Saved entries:

* * * * *

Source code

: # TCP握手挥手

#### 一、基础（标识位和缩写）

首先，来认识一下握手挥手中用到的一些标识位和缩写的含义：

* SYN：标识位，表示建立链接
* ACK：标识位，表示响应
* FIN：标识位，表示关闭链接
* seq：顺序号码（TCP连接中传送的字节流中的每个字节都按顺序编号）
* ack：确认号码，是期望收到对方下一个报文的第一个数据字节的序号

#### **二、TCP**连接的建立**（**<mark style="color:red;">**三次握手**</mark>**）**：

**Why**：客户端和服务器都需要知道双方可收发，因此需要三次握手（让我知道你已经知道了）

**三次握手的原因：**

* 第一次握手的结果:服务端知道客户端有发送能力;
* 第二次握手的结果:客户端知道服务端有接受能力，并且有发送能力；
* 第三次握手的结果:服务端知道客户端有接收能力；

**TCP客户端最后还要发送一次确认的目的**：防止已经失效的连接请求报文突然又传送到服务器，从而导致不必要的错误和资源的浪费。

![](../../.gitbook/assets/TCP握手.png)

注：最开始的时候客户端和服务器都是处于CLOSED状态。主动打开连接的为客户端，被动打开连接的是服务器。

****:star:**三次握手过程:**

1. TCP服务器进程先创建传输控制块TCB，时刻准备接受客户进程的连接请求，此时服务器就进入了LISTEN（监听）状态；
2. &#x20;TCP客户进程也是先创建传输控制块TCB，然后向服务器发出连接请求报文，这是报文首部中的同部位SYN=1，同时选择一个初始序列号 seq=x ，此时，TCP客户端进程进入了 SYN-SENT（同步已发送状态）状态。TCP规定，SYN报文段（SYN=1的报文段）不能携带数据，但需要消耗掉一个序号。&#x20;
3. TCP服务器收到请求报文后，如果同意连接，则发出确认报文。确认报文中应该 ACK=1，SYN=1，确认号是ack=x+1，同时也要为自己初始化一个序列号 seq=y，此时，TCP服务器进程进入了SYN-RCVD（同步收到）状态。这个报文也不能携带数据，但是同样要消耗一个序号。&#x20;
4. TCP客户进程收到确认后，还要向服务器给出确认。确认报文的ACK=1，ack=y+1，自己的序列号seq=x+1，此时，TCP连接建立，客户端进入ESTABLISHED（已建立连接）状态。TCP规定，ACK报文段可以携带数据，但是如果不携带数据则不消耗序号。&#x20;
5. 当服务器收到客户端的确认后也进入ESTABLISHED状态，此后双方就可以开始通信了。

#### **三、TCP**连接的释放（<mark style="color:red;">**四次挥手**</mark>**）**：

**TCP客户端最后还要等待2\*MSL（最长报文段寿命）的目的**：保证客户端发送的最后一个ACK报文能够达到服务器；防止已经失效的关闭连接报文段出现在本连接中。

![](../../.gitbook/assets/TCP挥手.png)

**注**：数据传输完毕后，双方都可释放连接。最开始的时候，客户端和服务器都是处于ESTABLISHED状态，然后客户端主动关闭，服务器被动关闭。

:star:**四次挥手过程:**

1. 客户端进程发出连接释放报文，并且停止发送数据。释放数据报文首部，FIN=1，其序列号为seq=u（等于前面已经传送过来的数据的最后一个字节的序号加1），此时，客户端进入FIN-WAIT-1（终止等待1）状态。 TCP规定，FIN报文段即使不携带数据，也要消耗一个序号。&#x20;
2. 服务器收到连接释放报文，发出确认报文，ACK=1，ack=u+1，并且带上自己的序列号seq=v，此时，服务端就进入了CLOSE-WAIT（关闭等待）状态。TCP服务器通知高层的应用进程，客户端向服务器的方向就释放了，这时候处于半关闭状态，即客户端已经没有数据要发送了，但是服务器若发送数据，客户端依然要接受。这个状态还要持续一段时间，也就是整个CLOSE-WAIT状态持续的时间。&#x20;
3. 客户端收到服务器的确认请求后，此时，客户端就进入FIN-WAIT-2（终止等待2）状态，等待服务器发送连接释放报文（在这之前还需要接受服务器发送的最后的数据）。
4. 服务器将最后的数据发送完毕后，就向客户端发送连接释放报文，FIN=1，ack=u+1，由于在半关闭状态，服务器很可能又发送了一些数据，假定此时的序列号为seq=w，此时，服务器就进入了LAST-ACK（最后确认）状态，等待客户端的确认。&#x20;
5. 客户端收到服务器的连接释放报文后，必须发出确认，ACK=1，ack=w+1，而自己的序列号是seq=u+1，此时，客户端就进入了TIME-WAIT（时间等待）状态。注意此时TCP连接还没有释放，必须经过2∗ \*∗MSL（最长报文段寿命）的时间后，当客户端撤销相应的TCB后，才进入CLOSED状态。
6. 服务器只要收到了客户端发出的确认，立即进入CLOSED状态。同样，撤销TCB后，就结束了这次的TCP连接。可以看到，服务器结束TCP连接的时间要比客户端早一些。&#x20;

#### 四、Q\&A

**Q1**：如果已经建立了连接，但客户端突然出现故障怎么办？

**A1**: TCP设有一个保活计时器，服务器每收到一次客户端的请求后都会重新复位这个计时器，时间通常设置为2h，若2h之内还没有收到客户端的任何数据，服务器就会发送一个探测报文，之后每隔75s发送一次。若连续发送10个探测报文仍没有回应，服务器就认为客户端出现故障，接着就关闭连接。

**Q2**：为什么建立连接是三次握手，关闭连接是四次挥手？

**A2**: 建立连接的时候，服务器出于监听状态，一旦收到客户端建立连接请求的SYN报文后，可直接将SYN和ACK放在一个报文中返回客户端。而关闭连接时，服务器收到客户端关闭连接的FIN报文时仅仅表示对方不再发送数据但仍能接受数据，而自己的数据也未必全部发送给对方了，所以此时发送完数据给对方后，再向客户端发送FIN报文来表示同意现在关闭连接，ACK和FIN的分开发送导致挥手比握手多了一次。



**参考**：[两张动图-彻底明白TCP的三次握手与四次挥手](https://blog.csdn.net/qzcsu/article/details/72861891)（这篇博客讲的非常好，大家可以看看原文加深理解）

* * * * *

» **ASSIGNED TASK**
Reproduce all of the entries verbatim.

» **RESPONSE**
Source code

: # TCP握手挥手

#### 一、基础（标识位和缩写）

首先，来认识一下握手挥手中用到的一些标识位和缩写的含义：

* SYN：标识位，表示建立链接
* ACK：标识位，表示响应
* FIN：标识位，表示关闭链接
* seq：顺序号码（TCP连接中传送的字节流中的每个字节都按顺序编号）
* ack：确认号码，是期望收到对方下一个报文的第一个数据字节的序号

#### **二、TCP**连接的建立**（**<mark style="color:red;">**三次握手**</mark>**）**：

**Why**：客户端和服务器都需要知道双方可收发，因此需要三次握手（让我知道你已经知道了）

**三次握手的原因：**

* 第一次握手的结果:服务端知道客户端有发送能力;
* 第二次握手的结果:客户端知道服务端有接受能力，并且有发送能力；
* 第三次握手的结果:服务端知道客户端有接收能力；

**TCP客户端最后还要发送一次确认的目的**：防止已经失效的连接请求报文突然又传送到服务器，从而导致不必要的错误和资源的浪费。

![](../../.gitbook/assets/TCP握手.png)

注：最开始的时候客户端和服务器都是处于CLOSED状态。主动打开连接的为客户端，被动打开连接的是服务器。

****:star:**三次握手过程:**

1. TCP服务器进程先创建传输控制块TCB，时刻准备接受客户进程的连接请求，此时服务器就进入了LISTEN（监听）状态；
2. &#x20;TCP客户进程也是先创建传输控制块TCB，然后向服务器发出连接请求报文，这是报文首部中的同部位SYN=1，同时选择一个初始序列号 seq=x ，此时，TCP客户端进程进入了 SYN-SENT（同步已发送状态）状态。TCP规定，SYN报文段（SYN=1的报文段）不能携带数据，但需要消耗掉一个序号。&#x20;
3. TCP服务器收到请求报文后，如果同意连接，则发出确认报文。确认报文中应该 ACK=1，SYN=1，确认号是ack=x+1，同时也要为自己初始化一个序列号 seq=y，此时，TCP服务器进程进入了SYN-RCVD（同步收到）状态。这个报文也不能携带数据，但是同样要消耗一个序号。&#x20;
4. TCP客户进程收到确认后，还要向服务器给出确认。确认报文的ACK=1，ack=y+1，自己的序列号seq=x+1，此时，TCP连接建立，客户端进入ESTABLISHED（已建立连接）状态。TCP规定，ACK报文段可以携带数据，但是如果不携带数据则不消耗序号。&#x20;
5. 当服务器收到客户端的确认后也进入ESTABLISHED状态，此后双方就可以开始通信了。

#### **三、TCP**连接的释放（<mark style="color:red;">**四次挥手**</mark>**）**：

**TCP客户端最后还要等待2\*MSL（最长报文段寿命）的目的**：保证客户端发送的最后一个ACK报文能够达到服务器；防止已经失效的关闭连接报文段出现在本连接中。

![](../../.gitbook/assets/TCP挥手.png)

**注**：数据传输完毕后，双方都可释放连接。最开始的时候，客户端和服务器都是处于ESTABLISHED状态，然后客户端主动关闭，服务器被动关闭。

:star:**四次挥手过程:**

1. 客户端进程发出连接释放报文，并且停止发送数据。释放数据报文首部，FIN=1，其序列号为seq=u（等于前面已经传送过来的数据的最后一个字节的序号加1），此时，客户端进入FIN-WAIT-1（终止等待1）状态。 TCP规定，FIN报文段即使不携带数据，也要消耗一个序号。&#x20;
2. 服务器收到连接释放报文，发出确认报文，ACK=1，ack=u+1，并且带上自己的序列号seq=v，此时，服务端就进入了CLOSE-WAIT（关闭等待）状态。TCP服务器通知高层的应用进程，客户端向服务器的方向就释放了，这时候处于半关闭状态，即客户端已经没有数据要发送了，但是服务器若发送数据，客户端依然要接受。这个状态还要持续一段时间，也就是整个CLOSE-WAIT状态持续的时间。&#x20;
3. 客户端收到服务器的确认请求后，此时，客户端就进入FIN-WAIT-2（终止等待2）状态，等待服务器发送连接释放报文（在这之前还需要接受服务器发送的最后的数据）。
4. 服务器将最后的数据发送完毕后，就向客户端发送连接释放报文，FIN=1，ack=u+1，由于在半关闭状态，服务器很可能又发送了一些数据，假定此时的序列号为seq=w，此时，服务器就进入了LAST-ACK（最后确认）状态，等待客户端的确认。&#x20;
5. 客户端收到服务器的连接释放报文后，必须发出确认，ACK=1，ack=w+1，而自己的序列号是seq=u+1，此时，客户端就进入了TIME-WAIT（时间等待）状态。注意此时TCP连接还没有释放，必须经过2∗ \*∗MSL（最长报文段寿命）的时间后，当客户端撤销相应的TCB后，才进入CLOSED状态。
6. 服务器只要收到了客户端发出的确认，立即进入CLOSED状态。同样，撤销TCB后，就结束了这次的TCP连接。可以看到，服务器结束TCP连接的时间要比客户端早一些。&#x20;

#### 四、Q\&A

**Q1**：如果已经建立了连接，但客户端突然出现故障怎么办？

**A1**: TCP设有一个保活计时器，服务器每收到一次客户端的请求后都会重新复位这个计时器，时间通常设置为2h，若2h之内还没有收到客户端的任何数据，服务器就会发送一个探测报文，之后每隔75s发送一次。若连续发送10个探测报文仍没有回应，服务器就认为客户端出现故障，接着就关闭连接。

**Q2**：为什么建立连接是三次握手，关闭连接是四次挥手？

**A2**: 建立连接的时候，服务器出于监听状态，一旦收到客户端建立连接请求的SYN报文后，可直接将SYN和ACK放在一个报文中返回客户端。而关闭连接时，服务器收到客户端关闭连接的FIN报文时仅仅表示对方不再发送数据但仍能接受数据，而自己的数据也未必全部发送给对方了，所以此时发送完数据给对方后，再向客户端发送FIN报文来表示同意现在关闭连接，ACK和FIN的分开发送导致挥手比握手多了一次。



**参考**：[两张动图-彻底明白TCP的三次握手与四次挥手](https://blog.csdn.net/qzcsu/article/details/72861891)（这篇博客讲的非常好，大家可以看看原文加深理解）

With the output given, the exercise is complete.